演題

OP-010-8

腹腔鏡下胃空腸吻合術28症例の検討

[演者] 村上 克宏:1
[著者] 岡部 寛:1, 角田 茂:1, 田中 英治:1, 久森 重夫:1, 水本 素子:1, 坂井 義治:1
1:京都大学消化管外科

【背景】腹腔鏡下胃空腸吻合術の手術成績に関する報告は少ない。【目的】当科における腹腔鏡下胃空腸吻合術の短期成績について検討した。【方法】2008年8月から2014年2月までに、悪性腫瘍による通過障害をきたし腹腔鏡下胃空腸吻合術を施行した28例を対象。
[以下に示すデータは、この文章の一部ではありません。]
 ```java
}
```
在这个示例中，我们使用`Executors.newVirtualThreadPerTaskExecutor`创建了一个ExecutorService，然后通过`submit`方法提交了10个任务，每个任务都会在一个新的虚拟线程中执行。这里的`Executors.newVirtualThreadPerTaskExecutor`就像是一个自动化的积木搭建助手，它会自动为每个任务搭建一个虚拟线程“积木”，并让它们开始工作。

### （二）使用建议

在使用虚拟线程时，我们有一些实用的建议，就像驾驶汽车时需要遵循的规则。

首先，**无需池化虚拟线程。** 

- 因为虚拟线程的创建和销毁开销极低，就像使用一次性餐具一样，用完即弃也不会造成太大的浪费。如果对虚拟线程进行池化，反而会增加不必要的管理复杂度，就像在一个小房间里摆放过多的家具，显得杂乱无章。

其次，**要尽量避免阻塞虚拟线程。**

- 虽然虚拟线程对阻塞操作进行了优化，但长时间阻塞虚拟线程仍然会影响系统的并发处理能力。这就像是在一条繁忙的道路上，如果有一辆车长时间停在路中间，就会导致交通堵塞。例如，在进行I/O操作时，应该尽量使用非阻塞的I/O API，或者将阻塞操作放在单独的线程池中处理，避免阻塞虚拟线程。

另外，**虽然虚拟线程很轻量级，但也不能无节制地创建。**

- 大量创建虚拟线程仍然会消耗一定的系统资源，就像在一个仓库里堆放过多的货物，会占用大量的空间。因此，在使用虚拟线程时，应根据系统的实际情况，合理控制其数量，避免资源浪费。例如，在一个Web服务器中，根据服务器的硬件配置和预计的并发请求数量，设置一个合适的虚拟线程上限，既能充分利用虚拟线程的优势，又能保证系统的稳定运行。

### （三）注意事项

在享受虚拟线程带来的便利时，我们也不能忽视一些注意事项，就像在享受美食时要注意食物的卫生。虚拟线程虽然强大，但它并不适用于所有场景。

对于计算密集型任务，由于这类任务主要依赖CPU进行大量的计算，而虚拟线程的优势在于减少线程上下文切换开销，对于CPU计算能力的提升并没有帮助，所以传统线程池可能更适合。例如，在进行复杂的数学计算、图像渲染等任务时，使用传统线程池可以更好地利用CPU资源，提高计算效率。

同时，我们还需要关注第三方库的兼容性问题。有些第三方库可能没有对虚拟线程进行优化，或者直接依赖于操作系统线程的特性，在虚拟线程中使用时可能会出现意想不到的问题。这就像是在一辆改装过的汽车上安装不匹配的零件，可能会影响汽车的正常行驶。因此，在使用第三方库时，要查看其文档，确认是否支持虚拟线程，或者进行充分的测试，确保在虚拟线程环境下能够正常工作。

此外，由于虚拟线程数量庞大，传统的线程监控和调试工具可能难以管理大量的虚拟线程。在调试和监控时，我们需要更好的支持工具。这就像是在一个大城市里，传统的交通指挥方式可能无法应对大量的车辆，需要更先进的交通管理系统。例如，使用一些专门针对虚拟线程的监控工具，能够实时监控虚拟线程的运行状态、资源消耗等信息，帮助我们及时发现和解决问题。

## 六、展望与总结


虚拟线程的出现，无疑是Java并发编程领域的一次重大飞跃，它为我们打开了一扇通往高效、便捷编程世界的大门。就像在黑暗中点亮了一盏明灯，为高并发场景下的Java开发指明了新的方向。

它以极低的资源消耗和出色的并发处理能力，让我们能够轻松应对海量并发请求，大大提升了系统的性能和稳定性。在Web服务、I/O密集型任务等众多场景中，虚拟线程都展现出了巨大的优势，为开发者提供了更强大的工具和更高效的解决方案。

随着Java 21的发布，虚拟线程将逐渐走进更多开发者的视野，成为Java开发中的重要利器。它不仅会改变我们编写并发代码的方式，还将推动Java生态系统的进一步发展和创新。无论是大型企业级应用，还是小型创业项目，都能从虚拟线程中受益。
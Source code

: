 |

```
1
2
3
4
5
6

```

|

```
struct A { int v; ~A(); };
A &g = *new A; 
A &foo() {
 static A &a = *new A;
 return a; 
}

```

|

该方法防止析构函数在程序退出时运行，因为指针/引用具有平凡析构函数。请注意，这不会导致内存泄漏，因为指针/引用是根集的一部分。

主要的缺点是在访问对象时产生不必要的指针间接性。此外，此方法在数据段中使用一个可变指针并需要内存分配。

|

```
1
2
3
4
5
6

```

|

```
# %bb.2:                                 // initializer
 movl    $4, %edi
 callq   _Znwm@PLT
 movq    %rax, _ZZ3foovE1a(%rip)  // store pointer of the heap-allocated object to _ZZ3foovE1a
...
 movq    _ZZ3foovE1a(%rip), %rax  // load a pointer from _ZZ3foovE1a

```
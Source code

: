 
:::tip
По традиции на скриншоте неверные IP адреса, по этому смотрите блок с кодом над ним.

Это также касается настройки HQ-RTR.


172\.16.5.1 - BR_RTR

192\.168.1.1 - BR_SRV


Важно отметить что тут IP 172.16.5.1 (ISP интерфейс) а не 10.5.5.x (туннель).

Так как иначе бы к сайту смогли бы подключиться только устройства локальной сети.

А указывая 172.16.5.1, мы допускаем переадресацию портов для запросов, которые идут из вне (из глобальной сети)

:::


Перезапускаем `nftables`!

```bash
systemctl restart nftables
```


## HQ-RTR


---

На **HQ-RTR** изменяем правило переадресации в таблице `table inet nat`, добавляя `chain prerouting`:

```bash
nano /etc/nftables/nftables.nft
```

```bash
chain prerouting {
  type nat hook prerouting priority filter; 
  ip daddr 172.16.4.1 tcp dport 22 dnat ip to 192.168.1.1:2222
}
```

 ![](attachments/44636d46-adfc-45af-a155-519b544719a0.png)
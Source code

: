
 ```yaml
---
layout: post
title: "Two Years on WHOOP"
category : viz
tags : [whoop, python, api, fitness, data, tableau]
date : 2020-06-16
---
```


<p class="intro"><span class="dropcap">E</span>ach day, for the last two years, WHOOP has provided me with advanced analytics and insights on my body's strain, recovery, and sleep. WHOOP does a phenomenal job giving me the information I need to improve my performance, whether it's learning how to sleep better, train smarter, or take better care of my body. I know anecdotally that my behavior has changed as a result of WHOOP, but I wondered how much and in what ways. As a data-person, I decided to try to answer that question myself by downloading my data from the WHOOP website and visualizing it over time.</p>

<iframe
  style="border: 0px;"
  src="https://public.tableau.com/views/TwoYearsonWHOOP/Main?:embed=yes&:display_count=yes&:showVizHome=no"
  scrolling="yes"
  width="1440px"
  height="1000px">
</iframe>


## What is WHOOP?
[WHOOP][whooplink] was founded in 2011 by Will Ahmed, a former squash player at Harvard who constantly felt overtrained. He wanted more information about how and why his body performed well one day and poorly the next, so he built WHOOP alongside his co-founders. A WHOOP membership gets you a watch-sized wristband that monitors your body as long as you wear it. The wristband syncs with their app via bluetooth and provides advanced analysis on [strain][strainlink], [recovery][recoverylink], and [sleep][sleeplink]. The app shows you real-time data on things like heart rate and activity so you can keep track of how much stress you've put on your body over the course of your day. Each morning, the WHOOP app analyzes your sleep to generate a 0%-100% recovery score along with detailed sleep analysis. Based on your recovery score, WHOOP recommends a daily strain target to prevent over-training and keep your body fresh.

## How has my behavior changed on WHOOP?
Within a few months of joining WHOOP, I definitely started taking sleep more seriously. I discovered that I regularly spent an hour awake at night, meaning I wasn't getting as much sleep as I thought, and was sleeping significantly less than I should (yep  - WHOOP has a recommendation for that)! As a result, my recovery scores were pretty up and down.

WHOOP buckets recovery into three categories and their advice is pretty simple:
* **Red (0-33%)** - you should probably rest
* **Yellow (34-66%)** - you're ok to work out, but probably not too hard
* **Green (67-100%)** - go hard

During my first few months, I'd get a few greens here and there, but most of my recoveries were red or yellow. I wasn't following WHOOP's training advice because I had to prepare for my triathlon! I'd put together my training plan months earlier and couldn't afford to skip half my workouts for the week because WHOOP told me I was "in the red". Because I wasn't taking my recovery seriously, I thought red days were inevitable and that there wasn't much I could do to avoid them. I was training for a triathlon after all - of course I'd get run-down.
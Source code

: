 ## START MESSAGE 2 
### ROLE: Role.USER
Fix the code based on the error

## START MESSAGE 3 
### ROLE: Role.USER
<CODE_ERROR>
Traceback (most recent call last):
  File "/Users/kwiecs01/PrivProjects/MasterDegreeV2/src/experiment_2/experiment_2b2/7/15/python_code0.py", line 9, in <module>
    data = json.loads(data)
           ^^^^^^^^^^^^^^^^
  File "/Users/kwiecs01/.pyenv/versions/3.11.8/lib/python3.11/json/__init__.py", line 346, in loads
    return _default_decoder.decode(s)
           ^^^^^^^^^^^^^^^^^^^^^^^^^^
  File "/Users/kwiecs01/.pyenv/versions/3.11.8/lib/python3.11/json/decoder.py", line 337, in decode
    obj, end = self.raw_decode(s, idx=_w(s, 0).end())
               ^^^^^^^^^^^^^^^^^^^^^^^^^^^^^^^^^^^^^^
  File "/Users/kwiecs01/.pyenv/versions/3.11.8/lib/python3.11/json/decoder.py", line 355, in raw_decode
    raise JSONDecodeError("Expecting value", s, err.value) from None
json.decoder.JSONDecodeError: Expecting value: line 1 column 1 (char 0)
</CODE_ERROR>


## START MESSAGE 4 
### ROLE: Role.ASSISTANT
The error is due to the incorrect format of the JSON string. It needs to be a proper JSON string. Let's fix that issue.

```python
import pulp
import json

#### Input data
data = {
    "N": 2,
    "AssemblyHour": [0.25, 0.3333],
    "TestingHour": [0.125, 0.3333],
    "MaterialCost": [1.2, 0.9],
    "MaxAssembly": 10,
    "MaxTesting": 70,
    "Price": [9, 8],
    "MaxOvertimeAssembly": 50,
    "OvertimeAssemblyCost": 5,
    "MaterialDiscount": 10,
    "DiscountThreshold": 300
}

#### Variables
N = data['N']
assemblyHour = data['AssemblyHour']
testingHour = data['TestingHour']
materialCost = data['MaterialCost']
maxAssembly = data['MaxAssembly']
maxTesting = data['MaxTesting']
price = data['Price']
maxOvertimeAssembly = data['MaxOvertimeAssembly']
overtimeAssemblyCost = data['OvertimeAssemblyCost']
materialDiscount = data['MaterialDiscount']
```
術式は4ポートで行い、空腸を結腸前経路で挙上し順蠕動で側側吻合している。【結果】男女比20:8、年齢中央値68歳、疾患は胃癌26例、十二指腸癌2例。平均手術時間113.6時間、平均出血量3.5ml、GradeⅢa合併症を1例認めたが手術関連死亡や在院死はなかった。1例は視野が確保できず開腹へ移行した。全例で経口摂取開始できた(中央値4日)。術後に22例は化学療法を施行でき、うち7例はNAC後に根治術を施行できた。【まとめ】腹腔鏡下胃空腸吻合術は安全に施行することができ、経口摂取可能にすることで化学療法を行い根治術をし得た症例もあった。今後は長期成績や適応などについて検討していく必要がある。